如何比较数组 c# 中的下一个值

Question

process involves adding toppings to individual pudding that have varying sizes that roll out on a conveyor belt.

1. At least 1g of toppings needs to be added to each pudding.
2. If two adjacent puddings are of different sizes, the larger piece needs to have at least 1g more than the smaller one.
3. If two adjacent pieces are of the same size, then the amount of toppings relative to each other does not matter.

XXXXXXX

public class Program
{

    static void Main(string[] args)
    {
        //topping t1 = new topping();
        //t1.CalTopping();

        topping t1 = new topping();
        t1.CalTopping();
    }

    public class topping
    {
     

        public void CalTopping()
        {
            int[] cupcakes = { 1, 2, 2, 6, 2, 1 };
            int tot = 0;
            int topping = 0;
            //int i=0;



            for (int i = 0; i < cupcakes.Length; i++)
            {
                
                if (i + 1 < cupcakes.Length)
                {
                    topping = 1;
                    if (cupcakes[i] == cupcakes[0])
                    {
                        topping = 1;
                    }

                    else if (cupcakes[i] > cupcakes[i - 1])
                    {

                        topping = topping + 1;
                    }
                    else
                        topping = 1;
                }

                tot = tot + topping;
                Console.WriteLine(cupcakes[i] + " = " + topping + "g");
            }
            Console.WriteLine("total toppings Amount:-" + tot + "g");

        }

    }
}

}

Answer 1

You can use the following algorithm to fulfill the requirements:

1. The first cupcake gets 1g of topping
2. If the current cupcake is larger than the previous, it get 1g more topping of the previous, otherwise it gets 1g of topping.
3. Repeat step 2 for all cupcakes.

Processing sequential pairs can be done with a loop like

for (int i = 1; i < cupcakes.Length; i++) { 
    var current = cupcakes[i];
    var previous = cupcakes[i-1];
    ...

Now, the question specified adjacent and not subsequent . To handle this we also need to do a loop in the reverse order using the same logic, but in this pass we need to take the maximum of the currently assigned topping amount and the new amount.

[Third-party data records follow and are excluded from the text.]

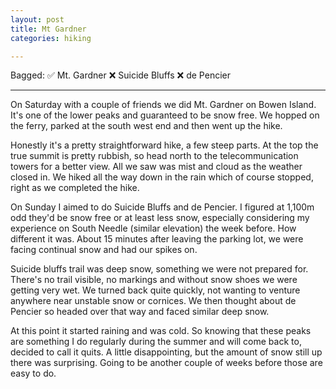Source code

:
 ```yaml
---
layout: post
title: Mt Gardner
categories: hiking

---
```


Bagged: ✅ Mt. Gardner ❌ Suicide Bluffs ❌ de Pencier

<hr class="florished">

On Saturday with a couple of friends we did Mt. Gardner on Bowen Island. It's one of the lower peaks and guaranteed to be snow free. We hopped on the ferry, parked at the south west end and then went up the hike.

<div class="strava-embed-placeholder" data-embed-type="activity" data-embed-id="11441621211" data-style="standard"></div><script src="https://strava-embeds.com/embed.js"></script>

Honestly it's a pretty straightforward hike, a few steep parts. At the top the true summit is pretty rubbish, so head north to the telecommunication towers for a better view. All we saw was mist and cloud as the weather closed in. We hiked all the way down in the rain which of course stopped, right as we completed the hike.

On Sunday I aimed to do Suicide Bluffs and de Pencier. I figured at 1,100m odd they'd be snow free or at least less snow, especially considering my experience on South Needle (similar elevation) the week before. How different it was. About 15 minutes after leaving the parking lot, we were facing continual snow and had our spikes on. 

<div class="strava-embed-placeholder" data-embed-type="activity" data-embed-id="11449574600" data-style="standard"></div><script src="https://strava-embeds.com/embed.js"></script>

Suicide bluffs trail was deep snow, something we were not prepared for. There's no trail visible, no markings and without snow shoes we were getting very wet. We turned back quite quickly, not wanting to venture anywhere near unstable snow or cornices. We then thought about de Pencier so headed over that way and faced similar deep snow.

At this point it started raining and was cold. So knowing that these peaks are something I do regularly during the summer and will come back to, decided to call it quits. A little disappointing, but the amount of snow still up there was surprising. Going to be another couple of weeks before those are easy to do.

For example, Cupcakes of size 1, 2, 2, 6, 3, 2, 1 would get toppings of size

1. forward pass: 1, 2, 1, 2, 1, 1, 1
2. reverse pass: 1, 1, 1, 4, 3, 2, 1 ,
3. maximum of both: 1, 2, 1, 4, 3, 2, 1 .

This would not fit very well in the conveyor belt analogy since it would require the belt to go backwards and forwards, and require all cupcakes to be placed on the belt. But there are real world applications for algorithms like this.